O grande poder das brujas, porém, tornou este terreno infértil para demônios, sendo que o único é Balthazar, um foragido do inferno e que vive aqui há 120 anos, com preferência por uma conduta de discrição e de raras aparições em tramas mundanas, pois teme chamar atenção demais. Sua residência é um conhecido criadouro de gatos no centro da cidade, próximo da Biblioteca Pública, lugar onde costuma visitar com frequência. No fim de tarde, se fortalece e encara uma série de partidas de xadrez e dominó com velhos amigos na praça XV ou na rua Felipe Schmidt.
Os responsáveis pela movimentação angelical e vigia da cidade são os anjos Arael, Vandael e Hazzael, sendo este último o grande Principado da cidade. Ele reside na Biblioteca da Universidade Federal de Santa Catarina, onde pode ser encontrado sempre assumindo diferentes formas, na maioria das vezes a de um estudante. O querubim Vandael trabalha na proteção das crianças no Hospital Infantil Joana de Gusmão e utiliza-se de sua dor para salvar o maior número de vidas. Na igreja Matriz reside Arael, um Virtude responsável pelo centro da cidade e que constantemente é visto na escadaria da igreja dando alimento aos pombos.
Há relatos de Snake e seus mestres sobre a existência verídica dos portais que trouxeram Lemes de Britto para cá há séculos atrás.

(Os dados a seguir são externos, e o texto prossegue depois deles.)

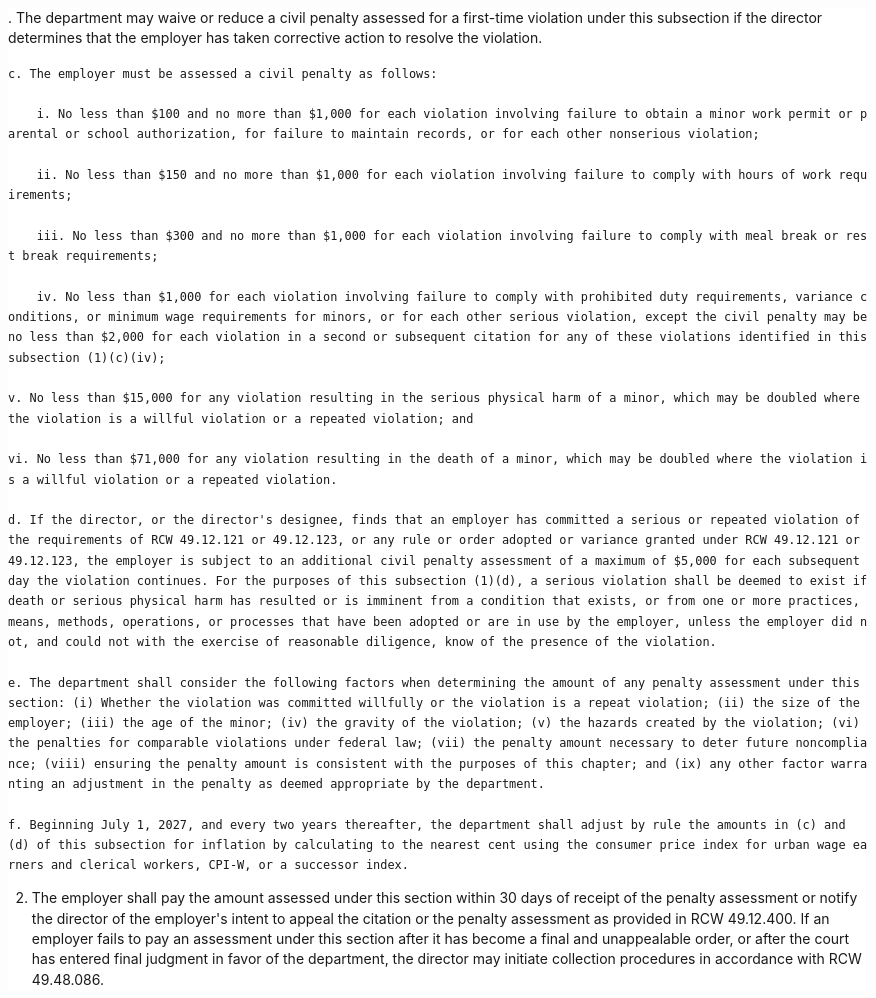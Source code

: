 . The department may waive or reduce a civil penalty assessed for a first-time violation under this subsection if the director determines that the employer has taken corrective action to resolve the violation.

    c. The employer must be assessed a civil penalty as follows:

        i. No less than $100 and no more than $1,000 for each violation involving failure to obtain a minor work permit or parental or school authorization, for failure to maintain records, or for each other nonserious violation;

        ii. No less than $150 and no more than $1,000 for each violation involving failure to comply with hours of work requirements;

        iii. No less than $300 and no more than $1,000 for each violation involving failure to comply with meal break or rest break requirements;

        iv. No less than $1,000 for each violation involving failure to comply with prohibited duty requirements, variance conditions, or minimum wage requirements for minors, or for each other serious violation, except the civil penalty may be no less than $2,000 for each violation in a second or subsequent citation for any of these violations identified in this subsection (1)(c)(iv);

    v. No less than $15,000 for any violation resulting in the serious physical harm of a minor, which may be doubled where the violation is a willful violation or a repeated violation; and

    vi. No less than $71,000 for any violation resulting in the death of a minor, which may be doubled where the violation is a willful violation or a repeated violation.

    d. If the director, or the director's designee, finds that an employer has committed a serious or repeated violation of the requirements of RCW 49.12.121 or 49.12.123, or any rule or order adopted or variance granted under RCW 49.12.121 or 49.12.123, the employer is subject to an additional civil penalty assessment of a maximum of $5,000 for each subsequent day the violation continues. For the purposes of this subsection (1)(d), a serious violation shall be deemed to exist if death or serious physical harm has resulted or is imminent from a condition that exists, or from one or more practices, means, methods, operations, or processes that have been adopted or are in use by the employer, unless the employer did not, and could not with the exercise of reasonable diligence, know of the presence of the violation.

    e. The department shall consider the following factors when determining the amount of any penalty assessment under this section: (i) Whether the violation was committed willfully or the violation is a repeat violation; (ii) the size of the employer; (iii) the age of the minor; (iv) the gravity of the violation; (v) the hazards created by the violation; (vi) the penalties for comparable violations under federal law; (vii) the penalty amount necessary to deter future noncompliance; (viii) ensuring the penalty amount is consistent with the purposes of this chapter; and (ix) any other factor warranting an adjustment in the penalty as deemed appropriate by the department.

    f. Beginning July 1, 2027, and every two years thereafter, the department shall adjust by rule the amounts in (c) and (d) of this subsection for inflation by calculating to the nearest cent using the consumer price index for urban wage earners and clerical workers, CPI-W, or a successor index.

2. The employer shall pay the amount assessed under this section within 30 days of receipt of the penalty assessment or notify the director of the employer's intent to appeal the citation or the penalty assessment as provided in RCW 49.12.400. If an employer fails to pay an assessment under this section after it has become a final and unappealable order, or after the court has entered final judgment in favor of the department, the director may initiate collection procedures in accordance with RCW 49.48.086.
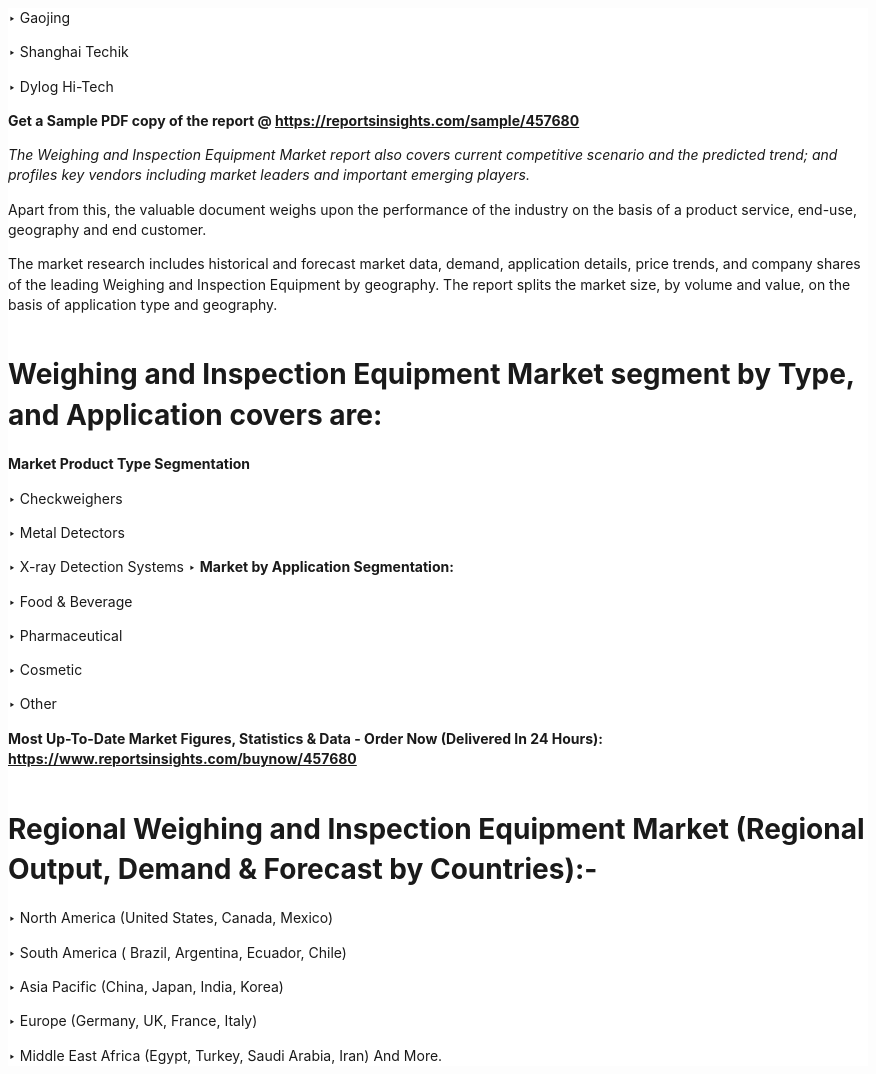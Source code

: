 ‣ Gaojing

‣ Shanghai Techik

‣ Dylog Hi-Tech

<strong>Get a Sample PDF copy of the report @ <a href=https://reportsinsights.com/sample/457680>https://reportsinsights.com/sample/457680</a></strong>

<em>The Weighing and Inspection Equipment Market report also covers current competitive scenario and the predicted trend; and profiles key vendors including market leaders and important emerging players.</em>

Apart from this, the valuable document weighs upon the performance of the industry on the basis of a product service, end-use, geography and end customer.

The market research includes historical and forecast market data, demand, application details, price trends, and company shares of the leading Weighing and Inspection Equipment by geography. The report splits the market size, by volume and value, on the basis of application type and geography.

# <strong>Weighing and Inspection Equipment Market segment by Type, and Application covers are:</strong>

<strong>Market Product Type Segmentation</strong>

‣ Checkweighers

‣ Metal Detectors

‣ X-ray Detection Systems
‣ 
<strong>Market by Application Segmentation:</strong>

‣ Food & Beverage

‣ Pharmaceutical

‣ Cosmetic

‣ Other

<strong>Most Up-To-Date Market Figures, Statistics & Data - Order Now (Delivered In 24 Hours): <a href=https://www.reportsinsights.com/buynow/457680>https://www.reportsinsights.com/buynow/457680</a></strong>

# <strong>Regional Weighing and Inspection Equipment Market (Regional Output, Demand &amp; Forecast by Countries):-</strong>

‣ North America (United States, Canada, Mexico)

‣ South America ( Brazil, Argentina, Ecuador, Chile)

‣ Asia Pacific (China, Japan, India, Korea)

‣ Europe (Germany, UK, France, Italy)

‣ Middle East Africa (Egypt, Turkey, Saudi Arabia, Iran) And More.
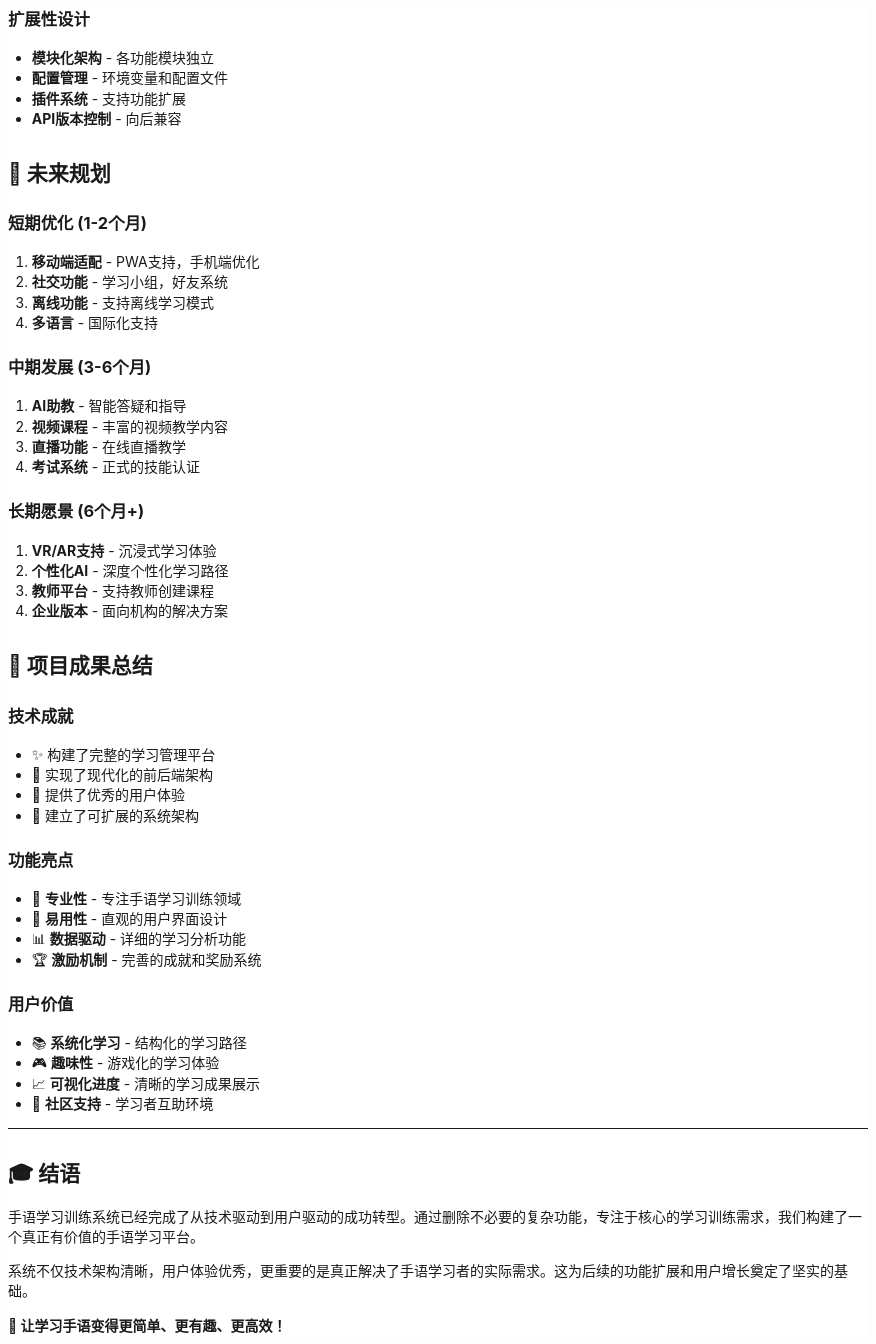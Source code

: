 ### 扩展性设计
- **模块化架构** - 各功能模块独立
- **配置管理** - 环境变量和配置文件
- **插件系统** - 支持功能扩展
- **API版本控制** - 向后兼容

## 🔮 未来规划

### 短期优化 (1-2个月)
1. **移动端适配** - PWA支持，手机端优化
2. **社交功能** - 学习小组，好友系统
3. **离线功能** - 支持离线学习模式
4. **多语言** - 国际化支持

### 中期发展 (3-6个月)  
1. **AI助教** - 智能答疑和指导
2. **视频课程** - 丰富的视频教学内容
3. **直播功能** - 在线直播教学
4. **考试系统** - 正式的技能认证

### 长期愿景 (6个月+)
1. **VR/AR支持** - 沉浸式学习体验
2. **个性化AI** - 深度个性化学习路径
3. **教师平台** - 支持教师创建课程
4. **企业版本** - 面向机构的解决方案

## 🎉 项目成果总结

### 技术成就
- ✨ 构建了完整的学习管理平台
- 🚀 实现了现代化的前后端架构
- 📱 提供了优秀的用户体验
- 🔧 建立了可扩展的系统架构

### 功能亮点
- 🎯 **专业性** - 专注手语学习训练领域
- 🎨 **易用性** - 直观的用户界面设计
- 📊 **数据驱动** - 详细的学习分析功能
- 🏆 **激励机制** - 完善的成就和奖励系统

### 用户价值
- 📚 **系统化学习** - 结构化的学习路径
- 🎮 **趣味性** - 游戏化的学习体验
- 📈 **可视化进度** - 清晰的学习成果展示
- 🤝 **社区支持** - 学习者互助环境

---

## 🎓 结语

手语学习训练系统已经完成了从技术驱动到用户驱动的成功转型。通过删除不必要的复杂功能，专注于核心的学习训练需求，我们构建了一个真正有价值的手语学习平台。

系统不仅技术架构清晰，用户体验优秀，更重要的是真正解决了手语学习者的实际需求。这为后续的功能扩展和用户增长奠定了坚实的基础。

**🌟 让学习手语变得更简单、更有趣、更高效！**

Um deles fica no Matadeiro e vai para Arcádia. Outro fica na Ponte Hercílio Luz e foi criado após sua construção, através de uma convegência energética. Acredita-se que sua duradoura interdição está ligada a proteção deste portal, que conecta nosso mundo a Spiritum.
Os temidos clubes de caça são formados apenas por homens e estão sempre prontos para matar qualquer criatura sobrenatural. O fundador foi o mago Jotapê, amigo de Andreus Malinowsky, pioneiro na caça brasileira. Sob fachada do Clube Caça e Tiro de Florianópolis, o Clube de Caça Ilha Norte tem 11 caçadores de elite que exterminaram quase toda população sobrenatural de Florianópolis, hoje quase livre de vampiros. Os anjos também passaram a sofrer perseguição de uma organização conhecida como Frente de Libertação de Cristo, composta de seis caçadores de anjos, todos evangélicos fervorosos e fanáticos, de diferentes igrejas, que acreditam que os anjos são falsos seres celestiais, demônios disfarçados, aproveitando-se da mitologia que os consideram mensageiros de Deus. O poder destes caçadores é provido de sua fé somada a fé de milhares de outros crentes, pois os nomes dos membros do grupo são colocados entre as pessoas que devem receber orações durante os cultos.
Há apenas um membro da Ordem Templária de Aviz em Florianópolis: Júlio Alcântara, quem foi enviado do Rio de Janeiro para representar sua Congregação e relatar todos os acontecimentos sobrenaturais aos círculos internos. Na Umbra Domini, os templários a serviço do Vaticano, existe uma divisão de elite conhecida por Ômega, quem protege cardeais e bispos. Um dos membros atuantes no Brasil, o italiano naturalizado brasileiro Dario Giovanetta reside na Ilha e cuida de algumas missões da sua Ordem no sul do Brasil. Há outras Ordens Templárias: um médio contingente de templários jovens, muitos ligados aos Iluminados, mas com pouco ou nenhum conhecimento da existência de uma sociedade mística encoberta sob a sociedade mundana.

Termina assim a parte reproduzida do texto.